Nginx, Gunicorn and Dash on CentOS

Challenge to solve

I am building a website for analyses of basketball games based on the play-by-play data publicly available after endgame. My logic (parsing, fetching from the internet, algorithms, etc) is written in Python and I wanted to continue using Python all the way, also when building front end. To do that, I have chosen Dash which builds on top of Flask.

My plan was to publish the web-based analytic app called Hubie behind a domain with port 80 and run it on a Linux server in the cloud. Gunicorn is the server of choice for the web application and Nginx is a web server which in this case serves as a reverse proxy.

The web application deployed is using a DNS name created in Azure.

Virtual environment is used to test the web application from port 8080, and to execute python3 and gunicorn commands suitable for Python3.

One of the challenges CentOS 7 has is that it still used Python 2 as its default Python. Installing Python3 and changing paths in /usr/bin might seem a good solution, but it will come back and haunt you. That is why it is best to create a virtual environment with the desired Python version.

Environment

Service used to host the server is Virtual Machine on Azure. The Linux server is using image CentOS-based 7.7 and the instance size is Standard D2s v3.

Install packages

Preparing CentOS environment by installing the necessary packages:

sudo yum update -y
sudo yum install -y epel-release
sudo yum -y install python3-pip nginx git 
sudo  yum install --enablerepo="epel" ufw -y
sudo yum install -y policycoreutils-{python,devel}
sudo pip3 install virtualenv

Create www-data group

sudo groupadd www-data
sudo usermod -a -G www-data centos

Create virtual environment

This command creates a new folder inside /home/$USER/ with the same name as the virtual environment. In this case, the path to the virtual environment home is /home/centos/hubievenv.

virtualenv hubievenv

Activating the virtual environment will enforce Python installed in the virtual environment.

source hubievenv/bin/activate

Executing the above command makes a change to the command line:
(hubievenv) [centos@hubie4 ~]$

The virtual environment can be exited by typing deactivate command. Before that, the virtual environment needs to be prepared.

Install packages with pip in virtual environment

pip install gunicorn flask dash plotly pandas boto3

If not using dash, only flask, remove the dash package from the install list. No need to install flask if you are only using dash. Package boto3 is installed because my data source is AWS S3.

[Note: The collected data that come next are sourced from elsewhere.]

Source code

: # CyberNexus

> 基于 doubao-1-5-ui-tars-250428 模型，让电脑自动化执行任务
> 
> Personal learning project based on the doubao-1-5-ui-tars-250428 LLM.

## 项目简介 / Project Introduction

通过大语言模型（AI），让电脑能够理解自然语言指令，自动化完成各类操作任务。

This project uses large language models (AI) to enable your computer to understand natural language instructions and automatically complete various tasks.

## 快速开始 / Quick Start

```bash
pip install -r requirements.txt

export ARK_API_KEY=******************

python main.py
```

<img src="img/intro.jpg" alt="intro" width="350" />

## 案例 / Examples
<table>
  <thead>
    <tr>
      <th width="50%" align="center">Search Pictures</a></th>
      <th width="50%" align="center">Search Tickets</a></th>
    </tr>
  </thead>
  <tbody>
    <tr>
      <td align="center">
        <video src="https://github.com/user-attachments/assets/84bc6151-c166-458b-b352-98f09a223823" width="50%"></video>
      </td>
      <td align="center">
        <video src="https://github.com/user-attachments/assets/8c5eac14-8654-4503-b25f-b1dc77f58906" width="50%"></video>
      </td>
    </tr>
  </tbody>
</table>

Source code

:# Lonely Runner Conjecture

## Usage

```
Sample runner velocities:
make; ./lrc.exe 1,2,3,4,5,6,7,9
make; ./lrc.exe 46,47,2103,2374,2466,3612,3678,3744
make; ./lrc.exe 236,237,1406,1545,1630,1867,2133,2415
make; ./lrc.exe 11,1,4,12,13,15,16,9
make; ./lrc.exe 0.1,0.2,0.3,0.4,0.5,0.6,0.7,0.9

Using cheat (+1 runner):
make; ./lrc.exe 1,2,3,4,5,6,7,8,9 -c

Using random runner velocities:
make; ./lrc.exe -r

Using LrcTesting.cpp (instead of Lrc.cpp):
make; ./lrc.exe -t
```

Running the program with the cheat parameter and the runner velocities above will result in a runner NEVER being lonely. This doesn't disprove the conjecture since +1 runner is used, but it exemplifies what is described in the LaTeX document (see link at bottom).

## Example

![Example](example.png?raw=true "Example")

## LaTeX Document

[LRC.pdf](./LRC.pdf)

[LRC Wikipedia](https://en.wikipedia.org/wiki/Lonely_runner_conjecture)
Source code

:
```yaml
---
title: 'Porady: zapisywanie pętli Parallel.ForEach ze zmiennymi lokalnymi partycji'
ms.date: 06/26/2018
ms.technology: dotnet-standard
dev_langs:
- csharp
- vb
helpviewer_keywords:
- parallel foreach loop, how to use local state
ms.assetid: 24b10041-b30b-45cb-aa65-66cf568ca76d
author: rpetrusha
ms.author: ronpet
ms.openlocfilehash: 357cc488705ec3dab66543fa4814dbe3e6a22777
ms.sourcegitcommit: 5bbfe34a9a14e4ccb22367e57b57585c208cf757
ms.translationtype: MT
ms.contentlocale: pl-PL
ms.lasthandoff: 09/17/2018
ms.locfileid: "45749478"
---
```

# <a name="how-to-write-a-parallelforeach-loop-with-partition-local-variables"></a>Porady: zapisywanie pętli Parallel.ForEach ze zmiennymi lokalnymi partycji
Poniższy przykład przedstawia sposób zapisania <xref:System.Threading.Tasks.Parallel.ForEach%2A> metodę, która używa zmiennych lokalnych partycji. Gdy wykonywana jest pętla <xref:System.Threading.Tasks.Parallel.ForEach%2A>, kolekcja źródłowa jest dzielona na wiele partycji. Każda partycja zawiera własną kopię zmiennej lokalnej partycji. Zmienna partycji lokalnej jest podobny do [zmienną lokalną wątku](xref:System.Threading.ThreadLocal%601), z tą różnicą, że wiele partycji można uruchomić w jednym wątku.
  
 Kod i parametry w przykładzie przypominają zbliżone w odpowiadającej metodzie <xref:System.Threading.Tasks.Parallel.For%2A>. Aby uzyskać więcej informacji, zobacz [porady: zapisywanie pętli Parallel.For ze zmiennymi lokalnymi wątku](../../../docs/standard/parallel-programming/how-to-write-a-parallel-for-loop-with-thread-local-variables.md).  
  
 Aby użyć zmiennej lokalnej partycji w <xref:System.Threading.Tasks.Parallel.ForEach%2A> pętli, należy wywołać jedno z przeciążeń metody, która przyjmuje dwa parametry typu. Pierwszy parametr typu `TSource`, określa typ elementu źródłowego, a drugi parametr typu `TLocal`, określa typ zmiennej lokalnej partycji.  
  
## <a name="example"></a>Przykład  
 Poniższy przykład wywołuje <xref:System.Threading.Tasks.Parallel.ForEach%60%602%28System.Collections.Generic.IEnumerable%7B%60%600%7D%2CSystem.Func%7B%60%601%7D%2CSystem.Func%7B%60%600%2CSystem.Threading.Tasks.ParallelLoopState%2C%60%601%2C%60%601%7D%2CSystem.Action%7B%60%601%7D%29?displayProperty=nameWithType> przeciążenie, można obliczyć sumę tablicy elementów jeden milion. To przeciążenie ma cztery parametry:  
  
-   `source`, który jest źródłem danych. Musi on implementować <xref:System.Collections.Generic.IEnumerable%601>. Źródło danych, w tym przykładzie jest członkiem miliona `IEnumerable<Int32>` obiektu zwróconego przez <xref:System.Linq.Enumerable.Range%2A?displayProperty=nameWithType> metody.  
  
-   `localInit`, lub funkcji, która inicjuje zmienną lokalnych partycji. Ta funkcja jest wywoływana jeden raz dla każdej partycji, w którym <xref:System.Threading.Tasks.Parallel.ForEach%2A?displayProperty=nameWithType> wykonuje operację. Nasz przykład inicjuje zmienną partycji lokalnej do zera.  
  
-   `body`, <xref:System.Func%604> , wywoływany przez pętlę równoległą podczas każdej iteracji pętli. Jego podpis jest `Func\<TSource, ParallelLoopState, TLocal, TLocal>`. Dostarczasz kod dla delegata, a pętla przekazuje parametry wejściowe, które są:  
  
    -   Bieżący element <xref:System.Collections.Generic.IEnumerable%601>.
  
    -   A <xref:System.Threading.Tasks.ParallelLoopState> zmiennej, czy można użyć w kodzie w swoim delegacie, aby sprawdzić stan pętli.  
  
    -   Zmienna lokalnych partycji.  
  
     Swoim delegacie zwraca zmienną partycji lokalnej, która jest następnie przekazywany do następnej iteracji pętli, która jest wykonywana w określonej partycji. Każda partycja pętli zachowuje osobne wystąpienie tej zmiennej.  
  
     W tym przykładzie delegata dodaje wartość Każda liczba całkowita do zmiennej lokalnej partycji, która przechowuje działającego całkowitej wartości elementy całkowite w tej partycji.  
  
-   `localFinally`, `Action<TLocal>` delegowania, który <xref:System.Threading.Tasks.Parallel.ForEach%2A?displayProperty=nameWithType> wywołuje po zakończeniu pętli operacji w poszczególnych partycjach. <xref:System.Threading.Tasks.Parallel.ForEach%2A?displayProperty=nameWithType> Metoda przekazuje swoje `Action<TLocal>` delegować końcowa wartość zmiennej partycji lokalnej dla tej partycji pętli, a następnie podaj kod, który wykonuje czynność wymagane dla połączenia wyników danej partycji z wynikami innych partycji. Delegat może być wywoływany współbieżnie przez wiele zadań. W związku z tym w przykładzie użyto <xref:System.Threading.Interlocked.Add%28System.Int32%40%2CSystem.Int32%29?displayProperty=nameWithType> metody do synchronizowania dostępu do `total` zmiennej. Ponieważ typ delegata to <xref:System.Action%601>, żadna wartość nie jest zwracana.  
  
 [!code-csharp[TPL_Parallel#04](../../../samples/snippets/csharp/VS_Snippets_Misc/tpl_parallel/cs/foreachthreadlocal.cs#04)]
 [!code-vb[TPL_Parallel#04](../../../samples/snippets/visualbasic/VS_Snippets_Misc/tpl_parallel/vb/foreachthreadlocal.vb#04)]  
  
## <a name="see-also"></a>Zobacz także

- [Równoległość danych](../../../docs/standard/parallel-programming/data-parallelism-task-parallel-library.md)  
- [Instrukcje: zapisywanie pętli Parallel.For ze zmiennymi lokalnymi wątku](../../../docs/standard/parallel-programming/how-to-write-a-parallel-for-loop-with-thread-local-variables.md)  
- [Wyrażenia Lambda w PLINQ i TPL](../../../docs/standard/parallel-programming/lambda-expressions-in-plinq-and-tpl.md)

If you get the following error:

ERROR: botocore 1.13.33 has requirement python-dateutil<2.8.1,>=2.1; python_version >= "2.7", but you'll have python-dateutil 2.8.1 which is incompatible.

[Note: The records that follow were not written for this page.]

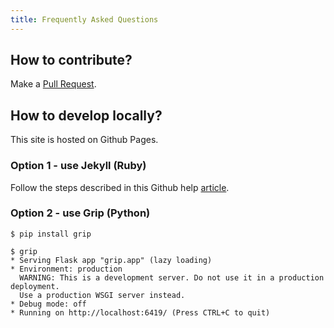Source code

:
 ```yaml
---
title: Frequently Asked Questions
---
```


## How to contribute?

Make a [Pull Request](https://github.com/nvk/wallets-recovery/pulls).

## How to develop locally?

This site is hosted on Github Pages.

### Option 1 - use Jekyll (Ruby)

Follow the steps described in this Github help [article](https://help.github.com/en/articles/setting-up-your-github-pages-site-locally-with-jekyll).

### Option 2 - use Grip (Python)

	$ pip install grip

	$ grip
	* Serving Flask app "grip.app" (lazy loading)
	* Environment: production
	  WARNING: This is a development server. Do not use it in a production deployment.
	  Use a production WSGI server instead.
	* Debug mode: off
	* Running on http://localhost:6419/ (Press CTRL+C to quit)
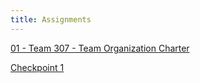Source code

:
 ```yaml
---
title: Assignments
---
```

[01 - Team 307 - Team Organization Charter](/Team%20Organization/Team%20Organization.md)

[Checkpoint 1](/Checkpoint1)
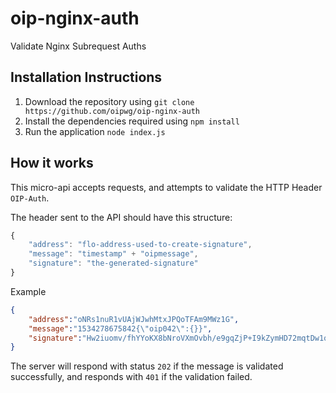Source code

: # oip-nginx-auth
Validate Nginx Subrequest Auths

## Installation Instructions
1. Download the repository using `git clone https://github.com/oipwg/oip-nginx-auth`
2. Install the dependencies required using `npm install`
3. Run the application `node index.js`

## How it works
This micro-api accepts requests, and attempts to validate the HTTP Header `OIP-Auth`. 

The header sent to the API should have this structure:
```javascript
{
	"address": "flo-address-used-to-create-signature",
	"message": "timestamp" + "oipmessage",
	"signature": "the-generated-signature"
}
```

Example
```json
{
	"address":"oNRs1nuR1vUAjWJwhMtxJPQoTFAm9MWz1G",
	"message":"1534278675842{\"oip042\":{}}",
	"signature":"Hw2iuomv/fhYYoKX8bNroVXmOvbh/e9gqZjP+I9kZymHD72mqtDw1qjN6/Qh4nhTDOHI8mkxbWtsaLSTuCkSihU="
}
```

The server will respond with status `202` if the message is validated successfully, and responds with `401` if the validation failed.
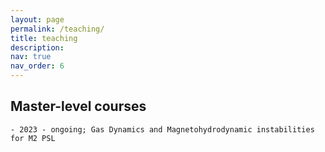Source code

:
 ```yaml
---
layout: page
permalink: /teaching/
title: teaching
description: 
nav: true
nav_order: 6
---
```


## Master-level courses
    - 2023 - ongoing; Gas Dynamics and Magnetohydrodynamic instabilities for M2 PSL
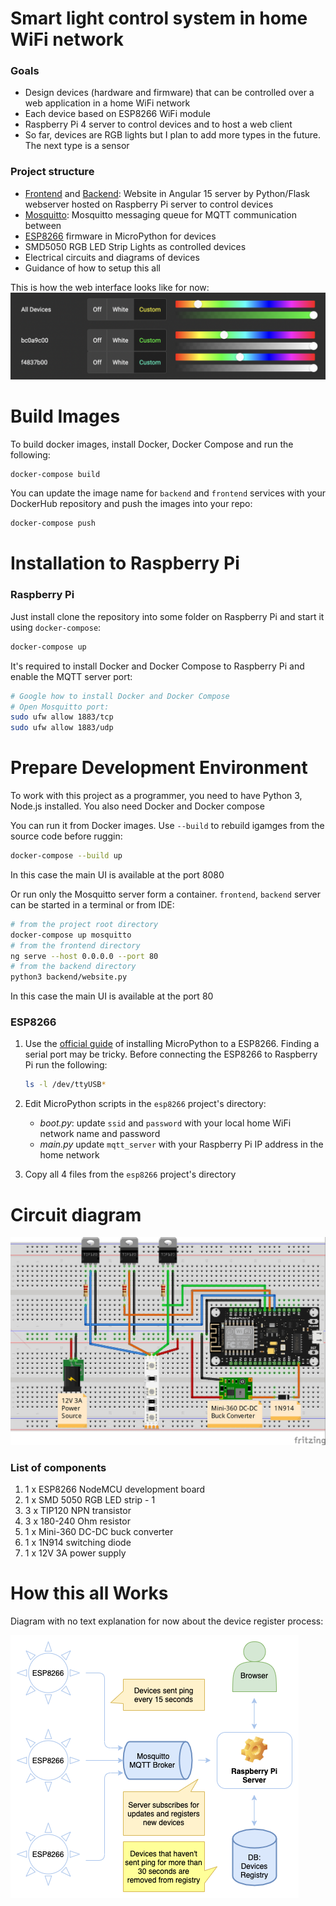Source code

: # Smart light control system in home WiFi network

### Goals
* Design devices (hardware and firmware) that can be controlled over a web application in a home WiFi network
* Each device based on ESP8266 WiFi module
* Raspberry Pi 4 server to control devices and to host a web client
* So far, devices are RGB lights but I plan to add more types in the future. The next type is a sensor

### Project structure
* [Frontend](frontend/README.md) and [Backend](raspberrypi): Website in Angular 15 server by Python/Flask webserver hosted on Raspberry Pi server to control devices
* [Mosquitto](mosquitto/README.md): Mosquitto messaging queue for MQTT communication between
* [ESP8266](esp8266) firmware in MicroPython for devices
* SMD5050 RGB LED Strip Lights as controlled devices
* Electrical circuits and diagrams of devices
* Guidance of how to setup this all

This is how the web interface looks like for now:
![interface](./images/interface.png)

# Build Images

To build docker images, install Docker, Docker Compose and run the following:
```bash
docker-compose build
```

You can update the image name for `backend` and `frontend` services with your DockerHub repository and push the images into your repo:
```bash
docker-compose push
```

# Installation to Raspberry Pi

### Raspberry Pi

Just install clone the repository into some folder on Raspberry Pi and start it using `docker-compose`:
```bash
docker-compose up
```

It's required to install Docker and Docker Compose to Raspberry Pi and enable the MQTT server port:
```bash
# Google how to install Docker and Docker Compose
# Open Mosquitto port:
sudo ufw allow 1883/tcp
sudo ufw allow 1883/udp
```

# Prepare Development Environment

To work with this project as a programmer, you need to have Python 3, Node.js installed. You also need Docker and Docker compose

You can run it from Docker images. Use `--build` to rebuild igamges from the source code before ruggin:
```bash
docker-compose --build up
```
In this case the main UI is available at the port 8080

Or run only the Mosquitto server form a container. `frontend`, `backend` server can be started in a terminal or from IDE:
```bash
# from the project root directory
docker-compose up mosquitto
# from the frontend directory
ng serve --host 0.0.0.0 --port 80
# from the backend directory
python3 backend/website.py
```
In this case the main UI is available at the port 80

### ESP8266

1. Use the [official guide](https://docs.micropython.org/en/v1.14/esp8266/tutorial/intro.html) of installing MicroPython to a ESP8266. Finding a serial port may be tricky. Before connecting the ESP8266 to Raspberry Pi run the following:

   ```bash
   ls -l /dev/ttyUSB*
   ```
   
2. Edit MicroPython scripts in the `esp8266` project's directory:
   - *boot.py*: update `ssid` and `password` with your local home WiFi network name and password
   - *main.py* update `mqtt_server` with your Raspberry Pi IP address in the home network
   
3. Copy all 4 files from the `esp8266` project's directory

# Circuit diagram

![circuit diagram](./images/circuit_diagram.jpg)

### List of components

1. 1 x ESP8266 NodeMCU development board
2. 1 x SMD 5050 RGB LED strip - 1
3. 3 x TIP120 NPN transistor
4. 3 x 180-240 Ohm resistor
5. 1 x Mini-360 DC-DC buck converter
6. 1 x 1N914 switching diode
7. 1 x 12V 3A power supply

# How this all Works

Diagram with no text explanation for now about the device register process:

![smart light ping](./images/smart_light_ping.png)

Downgrade python-dateutil:

pip install python-dateutil==2.8.0

Any other Python package needed should be installed in the virtual environment. Deactivate the virtual environment when done installing.

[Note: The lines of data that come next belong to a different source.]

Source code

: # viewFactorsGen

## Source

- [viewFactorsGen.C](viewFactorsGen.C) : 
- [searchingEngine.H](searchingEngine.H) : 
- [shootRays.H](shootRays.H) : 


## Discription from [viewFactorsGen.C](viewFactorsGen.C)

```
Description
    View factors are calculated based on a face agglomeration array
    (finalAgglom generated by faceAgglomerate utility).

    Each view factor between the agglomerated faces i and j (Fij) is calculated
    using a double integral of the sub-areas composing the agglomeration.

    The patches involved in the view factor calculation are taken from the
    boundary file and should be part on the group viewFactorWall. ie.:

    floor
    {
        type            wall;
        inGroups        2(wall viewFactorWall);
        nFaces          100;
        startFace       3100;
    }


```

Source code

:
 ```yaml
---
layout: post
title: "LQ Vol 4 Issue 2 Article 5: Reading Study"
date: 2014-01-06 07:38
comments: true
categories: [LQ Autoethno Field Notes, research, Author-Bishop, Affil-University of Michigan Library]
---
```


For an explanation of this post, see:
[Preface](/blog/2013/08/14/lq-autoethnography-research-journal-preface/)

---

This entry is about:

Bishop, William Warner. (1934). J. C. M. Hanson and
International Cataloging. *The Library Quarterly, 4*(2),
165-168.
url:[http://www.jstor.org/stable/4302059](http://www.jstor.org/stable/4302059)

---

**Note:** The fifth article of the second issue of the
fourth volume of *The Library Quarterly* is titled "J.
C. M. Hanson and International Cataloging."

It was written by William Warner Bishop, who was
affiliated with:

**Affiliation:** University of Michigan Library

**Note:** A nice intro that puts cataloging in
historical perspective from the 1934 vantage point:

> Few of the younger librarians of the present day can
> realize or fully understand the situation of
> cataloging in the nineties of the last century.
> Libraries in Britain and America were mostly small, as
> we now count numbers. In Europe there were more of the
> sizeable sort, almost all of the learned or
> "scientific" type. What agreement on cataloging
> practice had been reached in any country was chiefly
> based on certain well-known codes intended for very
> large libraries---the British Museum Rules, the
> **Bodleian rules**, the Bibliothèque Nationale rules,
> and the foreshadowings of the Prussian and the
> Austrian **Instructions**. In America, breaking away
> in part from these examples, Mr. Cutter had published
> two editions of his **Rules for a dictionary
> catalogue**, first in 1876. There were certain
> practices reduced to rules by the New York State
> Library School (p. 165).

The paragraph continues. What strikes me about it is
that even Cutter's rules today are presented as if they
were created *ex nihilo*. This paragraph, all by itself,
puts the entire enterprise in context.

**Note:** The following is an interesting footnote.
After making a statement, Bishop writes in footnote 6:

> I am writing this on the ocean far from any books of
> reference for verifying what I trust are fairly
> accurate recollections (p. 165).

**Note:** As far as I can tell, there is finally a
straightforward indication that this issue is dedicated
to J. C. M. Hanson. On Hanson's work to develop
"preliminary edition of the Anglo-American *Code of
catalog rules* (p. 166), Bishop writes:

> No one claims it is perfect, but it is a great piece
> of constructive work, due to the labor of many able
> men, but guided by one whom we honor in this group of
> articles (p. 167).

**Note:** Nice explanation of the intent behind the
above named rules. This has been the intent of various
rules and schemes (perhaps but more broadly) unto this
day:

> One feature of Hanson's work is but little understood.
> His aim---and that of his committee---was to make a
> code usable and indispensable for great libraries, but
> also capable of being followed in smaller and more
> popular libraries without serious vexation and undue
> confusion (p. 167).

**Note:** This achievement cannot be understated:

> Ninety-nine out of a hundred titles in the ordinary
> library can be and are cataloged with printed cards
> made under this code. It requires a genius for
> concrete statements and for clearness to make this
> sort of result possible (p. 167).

Create home directory for git repository

This step is not needed to make nginx and gunicorn work.

My source code for the web app is in a GitHub repository.

mkdir git
git clone https://github.com/markokole/hubie.git

Executing above commands means home to my web app project is /home/centos/git/hubie. This will come in handy later on.

Test web application

I am still in the virtual environment for the testing purpose.

Since the application I am using as an example connects to AWS S3, credentials are needed.

export AWS_ACCESS_KEY_ID=<AWS_ACCESS_KEY_ID>
 export AWS_SECRET_ACCESS_KEY=<AWS_SECRET_ACCESS_KEY>

Stepping into the git repository and executing the following command:

gunicorn --chdir logic -b 0.0.0.0:8080 hubie:server

Should load the website in a browser once you enter IP_ADDRESS:8080 or DNS_NAME:8080

Make sure you open the port 8080!

The page loads successfully, and now we work towards loading the page with port 80.

Exit virtual environment:

deactivate

Create gunicorn service

To create a Gunicorn service, two services will be created, one depending on the other.

Create gunicorn.socket file

First service creates a socket file which listens for connections.

sudo vi /etc/systemd/system/gunicorn.socket

[Unit]
Description=gunicorn socket
[Socket]
ListenStream=/run/gunicorn.sock
[Install]
WantedBy=sockets.target

No need to start this service since it is a dependence of the service described below.

Create gunicorn.service file

This file creates the Gunicorn service and prior to that starts the above mentioned socket service. Make sure both files have the same name.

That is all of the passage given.